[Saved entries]
[Start of section]

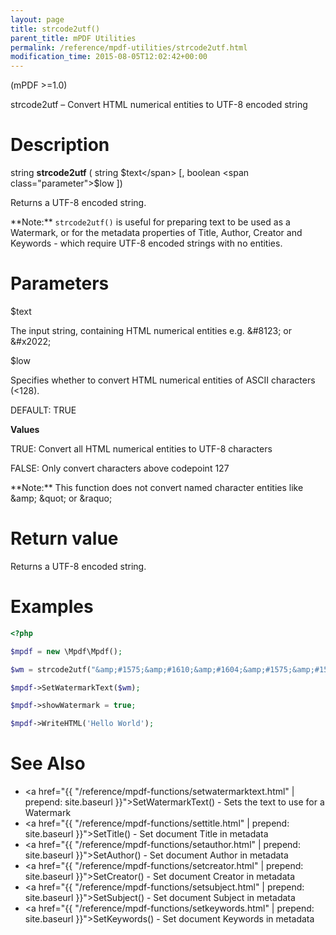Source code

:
 ```yaml
---
layout: page
title: strcode2utf()
parent_title: mPDF Utilities
permalink: /reference/mpdf-utilities/strcode2utf.html
modification_time: 2015-08-05T12:02:42+00:00
---
```


(mPDF >=1.0)

strcode2utf – Convert HTML numerical entities to UTF-8 encoded string

# Description

string **strcode2utf** ( string <span class="parameter">$text</span> [, boolean <span class="parameter">$low</span> ])

Returns a UTF-8 encoded string.

<div class="alert alert-info" role="alert" markdown="1">
	**Note:** <code>strcode2utf()</code> is useful for preparing text to be
	used as a Watermark, or for the metadata properties of Title, Author, Creator and Keywords - which require UTF-8
	encoded strings with no entities.
</div>

# Parameters

<span class="parameter">$text</span>

The input string, containing HTML numerical entities e.g. &amp;#8123; or &amp;#x2022;

<span class="parameter">$low</span>

Specifies whether to convert HTML numerical entities of ASCII characters (&lt;128).

<span class="smallblock">DEFAULT</span>: <span class="smallblock">TRUE</span>

**Values**

<span class="smallblock">TRUE</span>: Convert all HTML numerical entities to UTF-8 characters

<span class="smallblock">FALSE</span>: Only convert characters above codepoint 127

<div class="alert alert-info" role="alert" markdown="1">
	**Note:** This function does not convert named character
	entities like &amp;amp; &amp;quot; or &amp;raquo;
</div>

# Return value

Returns a UTF-8 encoded string.

# Examples

```php
<?php

$mpdf = new \Mpdf\Mpdf();

$wm = strcode2utf("&amp;#1575;&amp;#1610;&amp;#1604;&amp;#1575;&amp;#1578; &amp;#1601;&amp;#1610;&amp;#1605;&amp;#1575; &amp;#1575;&amp;#1610;&amp;#1604;&amp;#1575;&amp;#1578; &amp;#1601;&amp;#1610;&amp;#1605;&amp;#1575;");

$mpdf->SetWatermarkText($wm);

$mpdf->showWatermark = true;

$mpdf->WriteHTML('Hello World');

```

# See Also

- <a href="{{ "/reference/mpdf-functions/setwatermarktext.html" | prepend: site.baseurl }}">SetWatermarkText()</a> - Sets the text to use for a Watermark
- <a href="{{ "/reference/mpdf-functions/settitle.html" | prepend: site.baseurl }}">SetTitle()</a> - Set document Title in metadata
- <a href="{{ "/reference/mpdf-functions/setauthor.html" | prepend: site.baseurl }}">SetAuthor()</a> - Set document Author in metadata
- <a href="{{ "/reference/mpdf-functions/setcreator.html" | prepend: site.baseurl }}">SetCreator()</a> - Set document Creator in metadata
- <a href="{{ "/reference/mpdf-functions/setsubject.html" | prepend: site.baseurl }}">SetSubject()</a> - Set document Subject in metadata
- <a href="{{ "/reference/mpdf-functions/setkeywords.html" | prepend: site.baseurl }}">SetKeywords()</a> - Set document Keywords in metadata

[End of section]

**Task goal**
Output all of the records word for word, and keep the pictures out of the copy.

**Output of the exercise**
Source code

:
 ```yaml
---
layout: page
title: strcode2utf()
parent_title: mPDF Utilities
permalink: /reference/mpdf-utilities/strcode2utf.html
modification_time: 2015-08-05T12:02:42+00:00
---
```


(mPDF >=1.0)

strcode2utf – Convert HTML numerical entities to UTF-8 encoded string

# Description

string **strcode2utf** ( string <span class="parameter">$text</span> [, boolean <span class="parameter">$low</span> ])

Returns a UTF-8 encoded string.

<div class="alert alert-info" role="alert" markdown="1">
	**Note:** <code>strcode2utf()</code> is useful for preparing text to be
	used as a Watermark, or for the metadata properties of Title, Author, Creator and Keywords - which require UTF-8
	encoded strings with no entities.
</div>

# Parameters

<span class="parameter">$text</span>

The input string, containing HTML numerical entities e.g. &amp;#8123; or &amp;#x2022;

<span class="parameter">$low</span>

Specifies whether to convert HTML numerical entities of ASCII characters (&lt;128).

<span class="smallblock">DEFAULT</span>: <span class="smallblock">TRUE</span>

**Values**

<span class="smallblock">TRUE</span>: Convert all HTML numerical entities to UTF-8 characters

<span class="smallblock">FALSE</span>: Only convert characters above codepoint 127

<div class="alert alert-info" role="alert" markdown="1">
	**Note:** This function does not convert named character
	entities like &amp;amp; &amp;quot; or &amp;raquo;
</div>

# Return value

Returns a UTF-8 encoded string.

# Examples

```php
<?php

$mpdf = new \Mpdf\Mpdf();

$wm = strcode2utf("&amp;#1575;&amp;#1610;&amp;#1604;&amp;#1575;&amp;#1578; &amp;#1601;&amp;#1610;&amp;#1605;&amp;#1575; &amp;#1575;&amp;#1610;&amp;#1604;&amp;#1575;&amp;#1578; &amp;#1601;&amp;#1610;&amp;#1605;&amp;#1575;");

$mpdf->SetWatermarkText($wm);

$mpdf->showWatermark = true;

$mpdf->WriteHTML('Hello World');

```

# See Also

- <a href="{{ "/reference/mpdf-functions/setwatermarktext.html" | prepend: site.baseurl }}">SetWatermarkText()</a> - Sets the text to use for a Watermark
- <a href="{{ "/reference/mpdf-functions/settitle.html" | prepend: site.baseurl }}">SetTitle()</a> - Set document Title in metadata
- <a href="{{ "/reference/mpdf-functions/setauthor.html" | prepend: site.baseurl }}">SetAuthor()</a> - Set document Author in metadata
- <a href="{{ "/reference/mpdf-functions/setcreator.html" | prepend: site.baseurl }}">SetCreator()</a> - Set document Creator in metadata
- <a href="{{ "/reference/mpdf-functions/setsubject.html" | prepend: site.baseurl }}">SetSubject()</a> - Set document Subject in metadata
- <a href="{{ "/reference/mpdf-functions/setkeywords.html" | prepend: site.baseurl }}">SetKeywords()</a> - Set document Keywords in metadata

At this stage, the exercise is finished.